FIL sin fobias, ¿conservadora o educadora? Se abre el debate por las críticas de AMLO ante el México de deserción escolar y el nivel de educación

Por Alfonso García Sevilla

Desde su creación en 1987 la Feria Internacional del Libro de Guadalajara (FIL), cuenta con un promedio anual de más de dos mil casas editoriales de 47 países; el programa contempla alrededor de mil horas de actividades; se realizan 630 presentaciones de libros y más de cien mil jóvenes la visitan cada año. Esta Feria deja en Guadalajara una derrama económica superior a los 330 millones de dólares al año.

Un esfuerzo importante que año con año realiza la Universidad de Guadalajara (UdeG) y que recientemente fue reconocida con el Premio Princesa de Asturias de Comunicación y Humanidades, en reconocimiento a sus más de tres décadas como referente cultural, social y político en el mundo de habla hispana, por lo que resulta increíble que hoy se convierta en un blanco de ataque de la 4T al acusarla de ser “portavoz del pensamiento conservador” que va en contra del actual gobierno federal.

En un país como el nuestro, donde la deserción escolar es mayúscula, donde el nivel promedio de educación es de tercero de secundaria, donde cada mexicano lee en promedio 3 libros (dato que dudo mucho así sea) se vuelve fundamental el acercar y difundir la lectura a la población. Coinciden múltiples estudios científicos en que esta actividad es fundamental en el desarrollo cognitivo del ser humano, además de que mejora la empatía, forja un sentido crítico y estimula la creatividad, entre otros beneficios.

México requiere una transformación integral, no la demagógica “Cuarta Transformación” que encabeza AMLO. Una revolución de tal envergadura solo es capaz de lograrse con un fundamento primario en la educación. Si alguien habla de cambiar al país y lograr una sociedad más justa, son las aulas y un paradigma educativo acorde a la realidad mundial la meta a lograr. Si no se inicia con esto, no podemos hablar de justicia social.

Sin duda la cultura y la educación siempre han estado fuera del radar de los políticos, son vistos como artículos no esenciales, no dan votos, no se les asignan los presupuestos suficientes para beneficio del ciudadano, ni se pretende que sean puntales de sus gestiones. Lejos de atacar esfuerzos reconocidos a nivel internacional deberían al menos de respetar su esencia y fortalecerla.

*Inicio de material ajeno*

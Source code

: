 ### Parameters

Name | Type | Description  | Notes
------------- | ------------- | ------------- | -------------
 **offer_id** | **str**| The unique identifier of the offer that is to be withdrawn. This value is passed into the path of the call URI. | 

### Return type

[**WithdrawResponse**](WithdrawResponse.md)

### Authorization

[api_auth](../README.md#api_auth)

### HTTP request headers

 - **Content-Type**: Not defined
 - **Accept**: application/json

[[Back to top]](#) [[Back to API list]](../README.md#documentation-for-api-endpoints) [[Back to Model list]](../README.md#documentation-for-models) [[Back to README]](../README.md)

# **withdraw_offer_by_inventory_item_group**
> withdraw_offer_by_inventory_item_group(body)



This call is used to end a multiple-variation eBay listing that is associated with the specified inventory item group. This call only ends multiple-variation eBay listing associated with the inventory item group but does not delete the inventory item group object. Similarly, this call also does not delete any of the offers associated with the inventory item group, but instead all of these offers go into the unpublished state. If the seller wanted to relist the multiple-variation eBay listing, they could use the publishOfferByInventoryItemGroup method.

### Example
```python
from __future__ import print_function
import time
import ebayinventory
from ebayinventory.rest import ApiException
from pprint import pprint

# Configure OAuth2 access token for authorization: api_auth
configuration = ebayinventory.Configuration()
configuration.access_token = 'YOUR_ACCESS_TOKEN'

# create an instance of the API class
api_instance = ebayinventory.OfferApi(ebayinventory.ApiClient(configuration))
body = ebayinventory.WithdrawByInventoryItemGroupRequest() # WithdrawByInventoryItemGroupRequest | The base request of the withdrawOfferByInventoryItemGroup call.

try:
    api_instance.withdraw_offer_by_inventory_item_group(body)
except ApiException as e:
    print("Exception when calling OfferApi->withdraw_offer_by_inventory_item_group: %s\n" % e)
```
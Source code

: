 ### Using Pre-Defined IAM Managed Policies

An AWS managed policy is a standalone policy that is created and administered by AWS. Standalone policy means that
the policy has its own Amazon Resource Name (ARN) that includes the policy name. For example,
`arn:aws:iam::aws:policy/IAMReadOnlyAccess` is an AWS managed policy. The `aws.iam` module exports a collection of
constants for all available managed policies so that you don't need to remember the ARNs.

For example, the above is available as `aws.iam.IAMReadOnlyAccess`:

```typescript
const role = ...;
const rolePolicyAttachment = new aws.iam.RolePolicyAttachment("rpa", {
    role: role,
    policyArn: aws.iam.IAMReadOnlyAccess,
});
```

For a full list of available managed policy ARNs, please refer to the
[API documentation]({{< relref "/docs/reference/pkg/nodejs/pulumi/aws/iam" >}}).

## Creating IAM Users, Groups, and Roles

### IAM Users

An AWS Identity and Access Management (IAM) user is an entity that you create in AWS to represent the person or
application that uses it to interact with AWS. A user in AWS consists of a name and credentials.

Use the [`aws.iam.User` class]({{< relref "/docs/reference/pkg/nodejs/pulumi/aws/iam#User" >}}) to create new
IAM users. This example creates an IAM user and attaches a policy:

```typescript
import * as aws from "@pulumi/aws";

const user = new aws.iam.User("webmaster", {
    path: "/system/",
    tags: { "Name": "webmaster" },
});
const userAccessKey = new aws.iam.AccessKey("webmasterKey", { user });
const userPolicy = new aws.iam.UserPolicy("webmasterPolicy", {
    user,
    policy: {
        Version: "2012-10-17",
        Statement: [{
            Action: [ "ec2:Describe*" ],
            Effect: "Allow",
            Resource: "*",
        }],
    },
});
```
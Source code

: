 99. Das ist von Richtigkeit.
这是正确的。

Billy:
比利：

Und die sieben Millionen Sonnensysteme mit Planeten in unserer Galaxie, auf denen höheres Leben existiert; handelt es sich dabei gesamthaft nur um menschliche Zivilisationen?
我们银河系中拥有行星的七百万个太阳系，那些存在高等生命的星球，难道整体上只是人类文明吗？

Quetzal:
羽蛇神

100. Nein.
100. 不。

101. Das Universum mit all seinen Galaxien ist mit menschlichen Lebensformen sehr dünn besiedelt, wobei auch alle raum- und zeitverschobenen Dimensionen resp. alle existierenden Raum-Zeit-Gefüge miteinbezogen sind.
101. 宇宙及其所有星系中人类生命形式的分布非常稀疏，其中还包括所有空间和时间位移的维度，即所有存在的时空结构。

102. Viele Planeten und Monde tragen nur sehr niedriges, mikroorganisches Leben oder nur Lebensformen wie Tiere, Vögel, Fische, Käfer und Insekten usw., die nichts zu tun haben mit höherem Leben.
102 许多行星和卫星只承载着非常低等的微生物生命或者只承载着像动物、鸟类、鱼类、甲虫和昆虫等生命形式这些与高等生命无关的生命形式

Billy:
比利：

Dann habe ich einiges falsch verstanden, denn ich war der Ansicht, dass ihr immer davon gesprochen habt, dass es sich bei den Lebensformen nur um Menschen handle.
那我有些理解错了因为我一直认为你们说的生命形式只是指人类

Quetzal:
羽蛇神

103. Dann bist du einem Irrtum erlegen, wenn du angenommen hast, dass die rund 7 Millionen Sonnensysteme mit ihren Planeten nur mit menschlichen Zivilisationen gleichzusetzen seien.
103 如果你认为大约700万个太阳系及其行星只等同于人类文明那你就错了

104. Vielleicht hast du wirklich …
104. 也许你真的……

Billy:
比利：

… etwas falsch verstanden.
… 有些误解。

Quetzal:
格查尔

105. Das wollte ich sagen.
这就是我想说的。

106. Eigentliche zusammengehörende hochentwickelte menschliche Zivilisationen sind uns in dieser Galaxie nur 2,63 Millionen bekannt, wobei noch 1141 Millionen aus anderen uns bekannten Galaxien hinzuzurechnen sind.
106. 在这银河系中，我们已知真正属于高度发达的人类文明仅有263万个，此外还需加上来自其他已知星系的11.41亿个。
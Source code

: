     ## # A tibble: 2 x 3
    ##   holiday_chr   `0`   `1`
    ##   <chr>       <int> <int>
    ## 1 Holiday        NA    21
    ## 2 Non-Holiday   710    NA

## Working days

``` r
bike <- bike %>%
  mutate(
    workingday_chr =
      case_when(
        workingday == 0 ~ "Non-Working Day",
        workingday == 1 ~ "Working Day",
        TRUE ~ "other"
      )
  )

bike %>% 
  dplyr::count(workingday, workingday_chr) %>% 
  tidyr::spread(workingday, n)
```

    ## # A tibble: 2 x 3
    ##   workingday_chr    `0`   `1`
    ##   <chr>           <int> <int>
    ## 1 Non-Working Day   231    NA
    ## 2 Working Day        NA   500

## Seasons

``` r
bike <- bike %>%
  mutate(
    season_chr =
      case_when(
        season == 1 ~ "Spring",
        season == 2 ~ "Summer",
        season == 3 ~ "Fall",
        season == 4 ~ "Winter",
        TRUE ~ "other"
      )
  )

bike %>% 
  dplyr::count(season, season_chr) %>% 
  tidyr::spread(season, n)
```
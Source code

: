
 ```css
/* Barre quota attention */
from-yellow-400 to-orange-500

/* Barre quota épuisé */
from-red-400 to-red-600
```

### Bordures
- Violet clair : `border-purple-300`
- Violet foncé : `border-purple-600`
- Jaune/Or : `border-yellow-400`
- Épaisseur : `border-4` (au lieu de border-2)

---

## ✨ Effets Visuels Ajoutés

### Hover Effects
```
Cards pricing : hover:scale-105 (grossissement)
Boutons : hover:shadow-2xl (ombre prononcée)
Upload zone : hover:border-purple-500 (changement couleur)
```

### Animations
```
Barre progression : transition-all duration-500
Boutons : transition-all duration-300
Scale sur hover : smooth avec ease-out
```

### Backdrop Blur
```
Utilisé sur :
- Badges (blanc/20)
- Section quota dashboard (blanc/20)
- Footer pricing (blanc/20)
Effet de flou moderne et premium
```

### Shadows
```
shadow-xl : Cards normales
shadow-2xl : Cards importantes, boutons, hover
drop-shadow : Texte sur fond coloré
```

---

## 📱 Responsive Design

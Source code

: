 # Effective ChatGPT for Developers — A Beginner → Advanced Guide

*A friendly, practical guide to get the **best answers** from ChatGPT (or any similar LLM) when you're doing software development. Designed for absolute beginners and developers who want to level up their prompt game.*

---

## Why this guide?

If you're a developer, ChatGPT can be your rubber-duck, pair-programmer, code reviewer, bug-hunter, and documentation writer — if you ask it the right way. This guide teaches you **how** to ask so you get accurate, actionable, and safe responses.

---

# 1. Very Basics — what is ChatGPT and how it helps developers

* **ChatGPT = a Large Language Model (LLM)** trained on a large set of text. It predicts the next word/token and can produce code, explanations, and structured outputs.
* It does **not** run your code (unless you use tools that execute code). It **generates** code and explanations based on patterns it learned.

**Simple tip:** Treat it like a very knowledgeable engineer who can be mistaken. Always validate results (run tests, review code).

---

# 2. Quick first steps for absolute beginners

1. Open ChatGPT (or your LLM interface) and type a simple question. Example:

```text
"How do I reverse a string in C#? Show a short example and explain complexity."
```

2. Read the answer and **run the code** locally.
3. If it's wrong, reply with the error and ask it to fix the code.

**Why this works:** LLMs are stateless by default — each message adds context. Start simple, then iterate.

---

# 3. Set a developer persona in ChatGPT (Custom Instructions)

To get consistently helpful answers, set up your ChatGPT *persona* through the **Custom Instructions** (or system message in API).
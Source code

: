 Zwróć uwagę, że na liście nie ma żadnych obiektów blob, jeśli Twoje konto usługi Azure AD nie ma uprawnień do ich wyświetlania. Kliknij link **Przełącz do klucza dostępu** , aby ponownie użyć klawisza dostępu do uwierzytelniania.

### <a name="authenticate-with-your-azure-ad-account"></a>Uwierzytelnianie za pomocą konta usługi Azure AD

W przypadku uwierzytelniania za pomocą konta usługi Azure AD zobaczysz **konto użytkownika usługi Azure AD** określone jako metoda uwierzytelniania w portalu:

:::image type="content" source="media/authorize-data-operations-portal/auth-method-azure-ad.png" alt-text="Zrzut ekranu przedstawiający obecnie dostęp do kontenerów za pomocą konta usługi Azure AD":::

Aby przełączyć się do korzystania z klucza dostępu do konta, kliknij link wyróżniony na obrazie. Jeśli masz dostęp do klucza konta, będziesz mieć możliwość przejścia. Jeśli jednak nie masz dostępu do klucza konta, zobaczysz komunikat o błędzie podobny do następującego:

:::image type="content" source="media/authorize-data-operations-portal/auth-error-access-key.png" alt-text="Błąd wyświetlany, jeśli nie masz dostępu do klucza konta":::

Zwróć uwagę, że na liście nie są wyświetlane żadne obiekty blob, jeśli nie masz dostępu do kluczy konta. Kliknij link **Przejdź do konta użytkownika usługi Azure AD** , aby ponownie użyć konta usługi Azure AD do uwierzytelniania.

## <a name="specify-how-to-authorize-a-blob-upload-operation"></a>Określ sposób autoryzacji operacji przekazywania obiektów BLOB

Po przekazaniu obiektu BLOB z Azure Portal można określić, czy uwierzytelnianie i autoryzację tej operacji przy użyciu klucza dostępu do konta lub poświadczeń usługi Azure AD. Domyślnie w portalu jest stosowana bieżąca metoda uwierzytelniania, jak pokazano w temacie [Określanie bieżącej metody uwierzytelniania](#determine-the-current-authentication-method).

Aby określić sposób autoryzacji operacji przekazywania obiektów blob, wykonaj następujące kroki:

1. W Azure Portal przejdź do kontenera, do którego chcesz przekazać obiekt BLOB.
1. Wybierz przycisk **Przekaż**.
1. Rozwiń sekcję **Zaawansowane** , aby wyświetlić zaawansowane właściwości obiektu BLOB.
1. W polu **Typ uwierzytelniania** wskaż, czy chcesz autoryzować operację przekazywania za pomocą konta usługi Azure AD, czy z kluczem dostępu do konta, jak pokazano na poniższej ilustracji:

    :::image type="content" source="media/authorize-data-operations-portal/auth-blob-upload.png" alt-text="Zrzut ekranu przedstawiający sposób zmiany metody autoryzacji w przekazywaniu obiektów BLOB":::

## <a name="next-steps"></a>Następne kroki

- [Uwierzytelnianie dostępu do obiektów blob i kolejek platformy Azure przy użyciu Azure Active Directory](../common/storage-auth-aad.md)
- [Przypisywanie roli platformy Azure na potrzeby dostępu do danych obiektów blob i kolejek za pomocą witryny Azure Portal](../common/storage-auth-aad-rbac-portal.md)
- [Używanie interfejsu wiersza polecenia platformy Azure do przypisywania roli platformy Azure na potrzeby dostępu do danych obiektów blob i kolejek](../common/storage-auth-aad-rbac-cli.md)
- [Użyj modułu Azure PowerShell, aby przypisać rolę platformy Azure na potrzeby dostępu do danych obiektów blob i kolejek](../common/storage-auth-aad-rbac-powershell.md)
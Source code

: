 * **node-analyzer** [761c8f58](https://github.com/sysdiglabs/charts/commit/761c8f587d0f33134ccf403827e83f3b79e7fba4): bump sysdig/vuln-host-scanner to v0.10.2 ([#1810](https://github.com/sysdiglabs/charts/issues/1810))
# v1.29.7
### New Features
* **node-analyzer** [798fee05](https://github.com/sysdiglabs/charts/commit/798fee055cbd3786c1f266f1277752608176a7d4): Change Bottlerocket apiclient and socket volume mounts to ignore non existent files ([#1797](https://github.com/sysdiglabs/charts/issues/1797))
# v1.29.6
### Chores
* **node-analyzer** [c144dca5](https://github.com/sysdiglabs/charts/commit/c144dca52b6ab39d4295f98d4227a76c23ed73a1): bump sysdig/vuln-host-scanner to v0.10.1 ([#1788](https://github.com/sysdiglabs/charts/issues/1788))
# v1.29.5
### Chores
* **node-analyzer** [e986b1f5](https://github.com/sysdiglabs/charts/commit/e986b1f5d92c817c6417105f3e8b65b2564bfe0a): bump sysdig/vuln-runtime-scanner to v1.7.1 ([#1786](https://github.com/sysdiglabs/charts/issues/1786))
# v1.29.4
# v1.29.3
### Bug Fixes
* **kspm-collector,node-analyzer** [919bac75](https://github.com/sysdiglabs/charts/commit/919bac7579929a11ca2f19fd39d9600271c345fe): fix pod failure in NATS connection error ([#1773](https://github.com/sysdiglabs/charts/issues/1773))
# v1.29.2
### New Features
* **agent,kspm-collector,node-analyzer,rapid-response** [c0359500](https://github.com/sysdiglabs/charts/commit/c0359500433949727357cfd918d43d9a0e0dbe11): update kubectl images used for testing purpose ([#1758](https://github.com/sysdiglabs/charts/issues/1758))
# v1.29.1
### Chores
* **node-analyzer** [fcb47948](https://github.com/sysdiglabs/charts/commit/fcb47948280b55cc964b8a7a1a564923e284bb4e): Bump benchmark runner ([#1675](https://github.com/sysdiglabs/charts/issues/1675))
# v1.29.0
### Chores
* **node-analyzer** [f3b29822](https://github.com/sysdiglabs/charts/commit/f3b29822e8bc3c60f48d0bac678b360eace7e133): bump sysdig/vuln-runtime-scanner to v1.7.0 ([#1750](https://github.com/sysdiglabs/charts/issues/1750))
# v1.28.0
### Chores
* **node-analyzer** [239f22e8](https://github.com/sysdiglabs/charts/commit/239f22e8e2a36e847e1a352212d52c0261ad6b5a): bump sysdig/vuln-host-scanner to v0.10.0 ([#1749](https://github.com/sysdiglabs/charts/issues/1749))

Si no son capaces de entender la trascendencia de la FIL, al menos respeten un espacio de diversidad cultural y política y no sigan exhibiendo su ignorancia a lo que las expresiones de la sociedad en todos sus ámbitos pueden generar para tener un mejor país. Y si acusan de algo, prueben y actúen, no se queden en las bravatas y descalificaciones baratas.   

¡Ah! Y si no les gusta, hagan una que la supere. Recursos tienen, voluntad y capacidad, lo dudo.